Duffy warned lawmakers that a proposal to pay for market oversight through industry fees would drive business out of the U.S. A user fee on market-making represents a tax that threatens to increase costs on users of derivatives, he said.

Contentious Rulemaking

The international reach of the CFTC's swap rules has been one of the most contentious parts of the agency's Dodd-Frank work, drawing opposition from banks including JPMorgan Chase & Co., Goldman Sachs Group Inc., and Barclays Plc. European and Asian regulators criticized the U.S. agency for the reach of rules requiring trades to be guaranteed at clearinghouses and traded on exchanges or other platforms.

Swaps rules under consideration in the U.S. are fragmenting the global market, nine overseas finance officials said in an April 18 letter urging U.S. Treasury Secretary Jacob J. Lew to limit Dodd-Frank's reach.
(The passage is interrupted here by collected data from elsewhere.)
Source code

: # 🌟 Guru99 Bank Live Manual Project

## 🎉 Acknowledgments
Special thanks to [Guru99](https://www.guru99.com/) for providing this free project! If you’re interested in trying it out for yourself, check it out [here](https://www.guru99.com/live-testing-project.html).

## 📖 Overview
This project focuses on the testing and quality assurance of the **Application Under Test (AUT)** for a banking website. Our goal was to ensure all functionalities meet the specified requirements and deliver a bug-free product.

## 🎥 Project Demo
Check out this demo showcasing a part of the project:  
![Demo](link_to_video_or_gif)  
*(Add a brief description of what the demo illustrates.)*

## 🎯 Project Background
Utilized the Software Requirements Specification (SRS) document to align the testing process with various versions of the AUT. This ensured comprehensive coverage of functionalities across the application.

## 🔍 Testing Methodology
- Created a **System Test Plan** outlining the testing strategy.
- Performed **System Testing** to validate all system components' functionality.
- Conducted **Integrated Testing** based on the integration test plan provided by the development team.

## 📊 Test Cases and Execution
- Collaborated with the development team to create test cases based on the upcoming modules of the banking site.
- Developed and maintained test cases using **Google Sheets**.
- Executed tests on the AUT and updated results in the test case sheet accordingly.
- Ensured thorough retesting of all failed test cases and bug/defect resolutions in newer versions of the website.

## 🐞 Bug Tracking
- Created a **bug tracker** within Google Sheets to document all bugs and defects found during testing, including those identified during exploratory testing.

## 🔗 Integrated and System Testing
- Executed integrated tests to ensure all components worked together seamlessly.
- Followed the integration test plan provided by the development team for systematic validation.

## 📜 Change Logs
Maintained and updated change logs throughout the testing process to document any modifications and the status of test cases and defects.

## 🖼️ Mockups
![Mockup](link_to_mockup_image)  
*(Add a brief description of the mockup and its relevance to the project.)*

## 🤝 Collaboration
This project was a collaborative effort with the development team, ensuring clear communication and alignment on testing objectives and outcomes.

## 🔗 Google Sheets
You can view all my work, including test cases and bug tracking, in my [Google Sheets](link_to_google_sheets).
"An approach in which jurisdictions require that their own domestic regulatory rules be applied to their firms' derivatives transactions taking place in broadly equivalent regulatory regimes abroad is not sustainable," the officials wrote to Lew, who has no formal role in the agencies' rulemaking.

CFTC Chairman Gary Gensler has pushed for rules to cover foreign branches and subsidiaries of U.S. banks unless overseas regulations are comparable enough to accomplish the same goals.

"Because markets are global and capital flows across borders, no single country or regulatory regime oversees the derivatives market," Sprecher said in his prepared remarks. "In order to make long-term business decisions, market participants require certainty that their transactions will not be judged on conflicting standards."

The lack of coordination between among regulators is forcing ICE to consider splitting contracts into different versions for each jurisdiction, he said at the hearing.

European regulators face a regulatory process that is so rigid "that to change is like turning around an oil tanker," Stephen O'Connor, chairman of the International Swaps and Derivatives Association Inc., told lawmakers at the hearing. "People shouldn't underestimate the seriousness of potential conflict."

At today's hearing, the Agriculture Committee also debated ways to improve protection of client funds after money went missing during the downfalls of MF Global Holdings Ltd. and Peregrine Financial Group Inc.